(DATA TO EXAMINE)

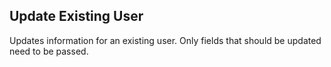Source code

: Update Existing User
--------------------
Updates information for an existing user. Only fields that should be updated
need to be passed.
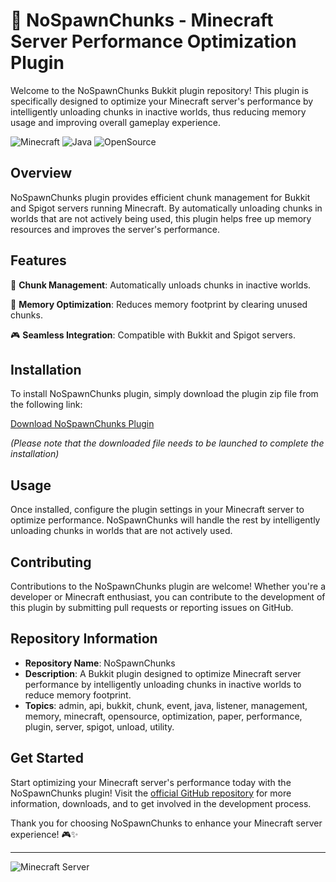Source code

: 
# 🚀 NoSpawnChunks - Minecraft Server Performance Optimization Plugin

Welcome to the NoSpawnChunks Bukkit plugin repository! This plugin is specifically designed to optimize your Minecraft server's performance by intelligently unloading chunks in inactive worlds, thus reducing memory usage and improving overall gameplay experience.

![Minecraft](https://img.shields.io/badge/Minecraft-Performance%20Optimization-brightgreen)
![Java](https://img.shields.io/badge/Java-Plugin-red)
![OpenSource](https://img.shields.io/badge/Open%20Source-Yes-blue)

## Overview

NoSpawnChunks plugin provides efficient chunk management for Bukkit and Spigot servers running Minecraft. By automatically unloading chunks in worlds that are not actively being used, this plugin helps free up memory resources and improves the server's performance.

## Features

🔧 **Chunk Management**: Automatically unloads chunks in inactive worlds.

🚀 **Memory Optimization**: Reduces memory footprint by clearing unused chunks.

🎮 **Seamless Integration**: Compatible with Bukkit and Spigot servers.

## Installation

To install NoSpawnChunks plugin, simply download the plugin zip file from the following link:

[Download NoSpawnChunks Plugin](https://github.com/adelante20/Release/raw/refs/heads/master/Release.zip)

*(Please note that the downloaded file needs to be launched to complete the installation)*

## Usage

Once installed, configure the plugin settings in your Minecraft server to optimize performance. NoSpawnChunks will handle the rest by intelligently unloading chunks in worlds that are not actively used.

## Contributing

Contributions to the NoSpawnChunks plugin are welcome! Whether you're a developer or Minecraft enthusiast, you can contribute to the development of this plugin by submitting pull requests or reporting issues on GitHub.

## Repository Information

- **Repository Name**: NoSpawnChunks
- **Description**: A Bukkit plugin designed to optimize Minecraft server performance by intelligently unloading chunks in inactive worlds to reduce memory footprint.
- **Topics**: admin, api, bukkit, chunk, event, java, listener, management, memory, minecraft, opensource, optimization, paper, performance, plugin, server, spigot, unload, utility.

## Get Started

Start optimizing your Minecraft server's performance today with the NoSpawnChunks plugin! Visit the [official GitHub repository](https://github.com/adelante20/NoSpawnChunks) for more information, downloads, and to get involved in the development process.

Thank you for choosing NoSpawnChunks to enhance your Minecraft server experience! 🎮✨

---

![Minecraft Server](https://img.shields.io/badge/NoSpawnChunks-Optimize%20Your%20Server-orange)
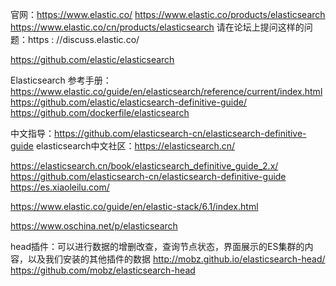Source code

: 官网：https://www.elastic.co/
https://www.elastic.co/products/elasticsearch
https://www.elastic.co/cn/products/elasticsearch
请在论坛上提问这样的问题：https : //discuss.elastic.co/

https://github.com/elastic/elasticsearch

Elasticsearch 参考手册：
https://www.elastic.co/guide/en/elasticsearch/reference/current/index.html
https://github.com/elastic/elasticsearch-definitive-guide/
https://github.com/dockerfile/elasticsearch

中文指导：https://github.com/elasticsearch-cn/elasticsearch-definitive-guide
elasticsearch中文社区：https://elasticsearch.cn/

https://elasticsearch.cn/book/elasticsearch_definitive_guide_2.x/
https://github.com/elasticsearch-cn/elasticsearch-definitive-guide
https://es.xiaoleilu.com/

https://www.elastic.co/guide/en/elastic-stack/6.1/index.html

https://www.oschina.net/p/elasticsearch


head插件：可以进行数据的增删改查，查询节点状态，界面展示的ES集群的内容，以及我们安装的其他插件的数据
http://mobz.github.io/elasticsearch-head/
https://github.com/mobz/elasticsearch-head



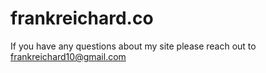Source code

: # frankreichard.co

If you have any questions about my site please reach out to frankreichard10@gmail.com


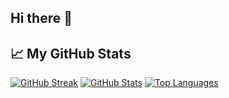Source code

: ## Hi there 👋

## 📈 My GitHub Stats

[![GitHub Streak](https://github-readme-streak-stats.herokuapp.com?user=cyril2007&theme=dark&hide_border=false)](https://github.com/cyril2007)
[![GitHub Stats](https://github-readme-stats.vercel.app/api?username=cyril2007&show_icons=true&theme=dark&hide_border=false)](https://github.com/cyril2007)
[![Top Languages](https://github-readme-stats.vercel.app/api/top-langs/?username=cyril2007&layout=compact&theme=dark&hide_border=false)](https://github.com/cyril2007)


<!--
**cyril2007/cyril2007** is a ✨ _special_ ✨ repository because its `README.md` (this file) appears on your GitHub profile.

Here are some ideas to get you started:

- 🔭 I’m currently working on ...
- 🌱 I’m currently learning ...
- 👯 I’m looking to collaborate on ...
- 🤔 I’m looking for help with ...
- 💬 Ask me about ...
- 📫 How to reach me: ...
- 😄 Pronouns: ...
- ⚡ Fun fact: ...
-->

(End DATA TO EXAMINE)
(DATA TO EXAMINE)

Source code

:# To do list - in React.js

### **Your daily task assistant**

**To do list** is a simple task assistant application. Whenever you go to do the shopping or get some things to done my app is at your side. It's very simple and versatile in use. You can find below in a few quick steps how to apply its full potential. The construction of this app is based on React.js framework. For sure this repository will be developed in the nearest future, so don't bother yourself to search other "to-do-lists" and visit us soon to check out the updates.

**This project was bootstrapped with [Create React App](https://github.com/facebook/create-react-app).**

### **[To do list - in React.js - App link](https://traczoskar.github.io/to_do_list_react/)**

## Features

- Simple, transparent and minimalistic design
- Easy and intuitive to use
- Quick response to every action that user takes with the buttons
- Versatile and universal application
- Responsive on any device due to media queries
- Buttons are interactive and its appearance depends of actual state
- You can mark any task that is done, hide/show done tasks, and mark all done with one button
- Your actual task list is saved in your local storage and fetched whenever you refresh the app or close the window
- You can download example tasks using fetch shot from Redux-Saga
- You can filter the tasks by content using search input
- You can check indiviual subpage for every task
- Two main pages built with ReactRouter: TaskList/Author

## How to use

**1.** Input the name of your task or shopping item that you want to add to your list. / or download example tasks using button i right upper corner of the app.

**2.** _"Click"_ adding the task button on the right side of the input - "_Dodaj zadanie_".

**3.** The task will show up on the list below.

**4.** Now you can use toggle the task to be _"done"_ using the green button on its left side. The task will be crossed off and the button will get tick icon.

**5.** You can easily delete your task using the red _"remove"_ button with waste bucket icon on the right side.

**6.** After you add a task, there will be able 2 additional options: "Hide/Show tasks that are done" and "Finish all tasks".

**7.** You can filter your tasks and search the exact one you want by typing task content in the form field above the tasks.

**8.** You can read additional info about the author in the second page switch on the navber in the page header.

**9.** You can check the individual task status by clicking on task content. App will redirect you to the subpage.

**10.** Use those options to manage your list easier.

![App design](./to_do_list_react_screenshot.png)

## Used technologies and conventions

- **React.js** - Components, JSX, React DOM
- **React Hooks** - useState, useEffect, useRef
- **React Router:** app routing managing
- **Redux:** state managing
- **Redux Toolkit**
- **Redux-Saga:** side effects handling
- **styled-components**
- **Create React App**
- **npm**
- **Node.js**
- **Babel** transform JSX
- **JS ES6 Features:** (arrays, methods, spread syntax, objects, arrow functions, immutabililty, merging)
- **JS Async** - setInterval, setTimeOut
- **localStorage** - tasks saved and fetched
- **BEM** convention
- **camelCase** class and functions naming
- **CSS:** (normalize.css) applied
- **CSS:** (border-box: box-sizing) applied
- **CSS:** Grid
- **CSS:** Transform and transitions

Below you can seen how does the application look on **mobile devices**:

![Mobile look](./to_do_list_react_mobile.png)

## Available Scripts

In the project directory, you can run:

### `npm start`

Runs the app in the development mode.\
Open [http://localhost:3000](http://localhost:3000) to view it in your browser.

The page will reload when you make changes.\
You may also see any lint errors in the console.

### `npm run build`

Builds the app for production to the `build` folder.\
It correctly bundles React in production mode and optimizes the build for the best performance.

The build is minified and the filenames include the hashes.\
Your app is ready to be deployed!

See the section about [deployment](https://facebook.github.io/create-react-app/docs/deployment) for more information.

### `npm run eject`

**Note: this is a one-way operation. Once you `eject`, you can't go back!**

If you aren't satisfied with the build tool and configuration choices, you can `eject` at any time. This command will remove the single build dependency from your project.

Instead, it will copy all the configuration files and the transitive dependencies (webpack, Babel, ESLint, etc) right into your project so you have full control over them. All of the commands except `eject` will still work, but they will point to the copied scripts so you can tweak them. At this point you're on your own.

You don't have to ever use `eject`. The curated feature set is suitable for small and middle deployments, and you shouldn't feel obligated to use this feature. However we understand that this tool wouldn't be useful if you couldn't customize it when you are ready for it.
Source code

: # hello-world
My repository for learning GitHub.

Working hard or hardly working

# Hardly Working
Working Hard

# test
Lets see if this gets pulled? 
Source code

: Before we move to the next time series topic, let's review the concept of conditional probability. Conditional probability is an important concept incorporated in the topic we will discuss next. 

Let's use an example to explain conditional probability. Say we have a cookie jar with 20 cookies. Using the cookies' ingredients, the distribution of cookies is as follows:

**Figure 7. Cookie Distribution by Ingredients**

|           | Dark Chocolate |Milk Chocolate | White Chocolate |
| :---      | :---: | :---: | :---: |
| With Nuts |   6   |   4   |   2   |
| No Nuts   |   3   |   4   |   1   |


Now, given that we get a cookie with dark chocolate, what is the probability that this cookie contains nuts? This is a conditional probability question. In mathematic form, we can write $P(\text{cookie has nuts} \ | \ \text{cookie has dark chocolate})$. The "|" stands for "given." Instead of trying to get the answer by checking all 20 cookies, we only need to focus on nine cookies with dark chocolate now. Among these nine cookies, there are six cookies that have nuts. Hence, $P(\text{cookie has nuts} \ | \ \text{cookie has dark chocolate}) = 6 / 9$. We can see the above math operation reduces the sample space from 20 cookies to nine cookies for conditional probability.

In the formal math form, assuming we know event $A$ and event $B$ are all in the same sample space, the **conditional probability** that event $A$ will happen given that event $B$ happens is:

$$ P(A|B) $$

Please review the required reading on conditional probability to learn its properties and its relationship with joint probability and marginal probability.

(End DATA TO EXAMINE)

THE TASK: Among the records above, locate the line containing "Updates information for" and the line containing "## Installation", then transcribe exactly the lines starting at the first and ending at the second, with no pictures.

OUTPUT:
Updates information for an existing user. Only fields that should be updated
need to be passed.
Source code

: 
# 🚀 NoSpawnChunks - Minecraft Server Performance Optimization Plugin

Welcome to the NoSpawnChunks Bukkit plugin repository! This plugin is specifically designed to optimize your Minecraft server's performance by intelligently unloading chunks in inactive worlds, thus reducing memory usage and improving overall gameplay experience.

![Minecraft](https://img.shields.io/badge/Minecraft-Performance%20Optimization-brightgreen)
![Java](https://img.shields.io/badge/Java-Plugin-red)
![OpenSource](https://img.shields.io/badge/Open%20Source-Yes-blue)

## Overview

NoSpawnChunks plugin provides efficient chunk management for Bukkit and Spigot servers running Minecraft. By automatically unloading chunks in worlds that are not actively being used, this plugin helps free up memory resources and improves the server's performance.

## Features

🔧 **Chunk Management**: Automatically unloads chunks in inactive worlds.

🚀 **Memory Optimization**: Reduces memory footprint by clearing unused chunks.

🎮 **Seamless Integration**: Compatible with Bukkit and Spigot servers.

## Installation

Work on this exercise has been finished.